16
Tue, Apr

Showing Up to Make a Difference

GUEST WORDS

GUEST COMMENTARY - In his book The Division of Light and Power, Dennis Kucinich makes the point that sometimes battles are won just by showing your face. 

After he was elected Mayor of Cleveland but before he assumed office, he heard about a meeting where his political opponents were going to sell Muni Light, the city-owned public utility. The sale would greatly benefit the purchaser but there would be terrible consequences to the people of Cleveland, not the least of which would be the exponential increase of rates. 

Kucinich didn’t want a fight but he believed his obligation as mayor-elect was to represent the electorate so he showed up. And his presence so embarrassed those present that they removed the vote to sell from the agenda. 

Trust your gut. 

Even when your president or your pastor or the newspapers say one thing but you believe they are wrong, chances are you are right. Money buys a lot of things in our lives, but you and you alone make the final decision on how you act. 

Sometimes it takes signing a petition, other times a call to your state or federal representative’s office. Sometimes it takes a letter to the editor or standing up in a meeting and speaking your truth. 

Sometimes it takes the form of a protest outside City Hall or even being dragged away from a sit-in. 

But if you have a moment in the next few days, please take the time to call your representatives at all levels of government and tell them that you are not going to tolerate war no more. 

That those who govern the United States do not have the moral authority to commit us to another travesty of a war whereby the American empire ruins the lives of hundreds of thousands and the economic security of hundreds of millions in a dick game that can have no winners. 

That taking the same approach again and again in Vietnam, in Afghanistan, in Iraq and all the “minor” incursions by the U.S. military in-between – to resounding failure – is the very definition of insanity. 

That the cost of a war, rising gas prices, hyper-inflation, broken supply chains, expense of military operations, refugees will impact all countries’ economies and the ability of the countries to repay debts owed or purchase American goods. 

That war is not the answer and young men should not die. 

That we don’t want monies destined for state and city programs to be reallocated to sending more of our youth to die in yet another endless war. 

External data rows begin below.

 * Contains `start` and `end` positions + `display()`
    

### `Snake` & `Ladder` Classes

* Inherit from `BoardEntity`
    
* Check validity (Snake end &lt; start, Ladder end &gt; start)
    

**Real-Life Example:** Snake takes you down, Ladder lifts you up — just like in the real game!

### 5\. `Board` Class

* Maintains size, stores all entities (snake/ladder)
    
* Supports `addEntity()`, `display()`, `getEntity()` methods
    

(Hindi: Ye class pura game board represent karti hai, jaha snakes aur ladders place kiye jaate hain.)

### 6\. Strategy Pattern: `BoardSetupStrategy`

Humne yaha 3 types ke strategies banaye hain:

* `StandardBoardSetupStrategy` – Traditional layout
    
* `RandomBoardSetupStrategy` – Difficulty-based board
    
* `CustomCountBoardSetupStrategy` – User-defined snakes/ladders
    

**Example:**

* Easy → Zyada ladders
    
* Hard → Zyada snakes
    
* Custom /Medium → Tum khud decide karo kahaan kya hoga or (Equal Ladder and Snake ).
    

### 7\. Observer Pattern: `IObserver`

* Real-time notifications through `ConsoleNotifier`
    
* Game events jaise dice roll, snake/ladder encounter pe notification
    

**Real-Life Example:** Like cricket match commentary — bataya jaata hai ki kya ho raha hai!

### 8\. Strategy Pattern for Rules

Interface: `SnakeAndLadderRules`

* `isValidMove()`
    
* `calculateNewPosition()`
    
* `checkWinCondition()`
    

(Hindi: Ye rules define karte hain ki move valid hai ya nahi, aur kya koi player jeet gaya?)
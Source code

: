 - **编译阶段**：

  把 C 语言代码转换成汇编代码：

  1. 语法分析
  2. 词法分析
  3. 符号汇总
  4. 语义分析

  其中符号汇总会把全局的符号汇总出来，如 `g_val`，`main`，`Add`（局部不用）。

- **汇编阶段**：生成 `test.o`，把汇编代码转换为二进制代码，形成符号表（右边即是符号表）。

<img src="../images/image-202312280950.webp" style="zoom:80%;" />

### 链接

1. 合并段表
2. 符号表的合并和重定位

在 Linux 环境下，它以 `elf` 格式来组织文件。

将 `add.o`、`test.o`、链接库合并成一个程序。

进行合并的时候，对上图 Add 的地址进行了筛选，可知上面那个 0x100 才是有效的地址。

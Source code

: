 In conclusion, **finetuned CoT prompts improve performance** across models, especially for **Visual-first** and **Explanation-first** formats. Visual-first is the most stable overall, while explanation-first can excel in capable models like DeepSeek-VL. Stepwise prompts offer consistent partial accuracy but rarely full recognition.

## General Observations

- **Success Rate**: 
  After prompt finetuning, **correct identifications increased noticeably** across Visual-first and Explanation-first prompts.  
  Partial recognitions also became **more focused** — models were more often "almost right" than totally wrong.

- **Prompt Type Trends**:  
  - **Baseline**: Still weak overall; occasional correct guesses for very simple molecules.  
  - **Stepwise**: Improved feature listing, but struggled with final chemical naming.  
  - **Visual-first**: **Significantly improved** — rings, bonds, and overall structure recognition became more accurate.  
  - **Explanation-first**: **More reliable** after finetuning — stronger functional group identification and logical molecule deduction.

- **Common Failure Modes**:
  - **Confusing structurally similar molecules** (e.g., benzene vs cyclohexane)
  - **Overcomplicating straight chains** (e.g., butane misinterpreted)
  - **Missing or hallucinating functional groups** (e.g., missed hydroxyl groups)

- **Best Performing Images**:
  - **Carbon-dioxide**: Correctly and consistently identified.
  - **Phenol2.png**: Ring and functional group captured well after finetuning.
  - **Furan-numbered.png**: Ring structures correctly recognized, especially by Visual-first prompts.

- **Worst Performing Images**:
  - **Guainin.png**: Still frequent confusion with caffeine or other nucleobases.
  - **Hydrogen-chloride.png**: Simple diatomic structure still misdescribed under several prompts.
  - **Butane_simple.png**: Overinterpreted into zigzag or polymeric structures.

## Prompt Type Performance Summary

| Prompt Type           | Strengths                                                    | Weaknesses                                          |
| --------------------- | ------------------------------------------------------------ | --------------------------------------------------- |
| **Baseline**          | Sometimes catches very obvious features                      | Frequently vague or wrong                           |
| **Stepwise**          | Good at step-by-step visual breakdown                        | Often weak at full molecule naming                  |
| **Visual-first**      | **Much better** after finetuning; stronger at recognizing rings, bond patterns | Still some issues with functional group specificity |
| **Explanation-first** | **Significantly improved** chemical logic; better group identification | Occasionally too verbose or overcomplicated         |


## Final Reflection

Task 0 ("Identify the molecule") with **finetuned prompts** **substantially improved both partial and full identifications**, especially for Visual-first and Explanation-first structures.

That our taxes are better used in providing food and shelter to those at home, for education and healthcare, and for funding diplomatic resolutions to Yemen and Ukraine. 

And that they need to stand firm against the blandishments of the armament industries, the Pentagon and their legions of lobbyists. 

That they need to keep the trust we have in them by not being deflected by the machinations of the forces of anarchy and division let loose by the former occupant of the White House and the current occupant of the Kremlin. 

That they need to demand our country wage peace, not war. 

And you and I, all of us must keep the faith, stop listening to unfiltered talking heads and trust our own souls, raise our voices, share our views and keep on calling out the warmongers among us. 

Thousands of Russians are standing up. Thousands of others around the world have joined them. 

The image of a Ukrainian woman offering a Russian soldier sunflower seeds has gone viral in the same way a Mi’kmaq woman lifted a feather to stop the advance of police in riot gear from breaking up a fracking protest a number of years ago 

Biden chose de-escalation when Putin upped the nuclear ante. That is showing up. 

Making sure our elected officials understand and commit to we-the-people’s will in the face of donations from the military-industrial complex, in the face of the Pentagon-promised jobs in the district will take effort, lots of effort. 

But if we keep showing up, and showing up, we can create the positive change we want. The will of the people; the power of democracy.

(Liz Amsden is an activist from Northeast Los Angeles with opinions on much of what goes on in our lives. She has written extensively on the City's budget and services as well as her many other interests and passions. In her real life she works on budgets for film and television where fiction can rarely be as strange as the truth of living in today's world.)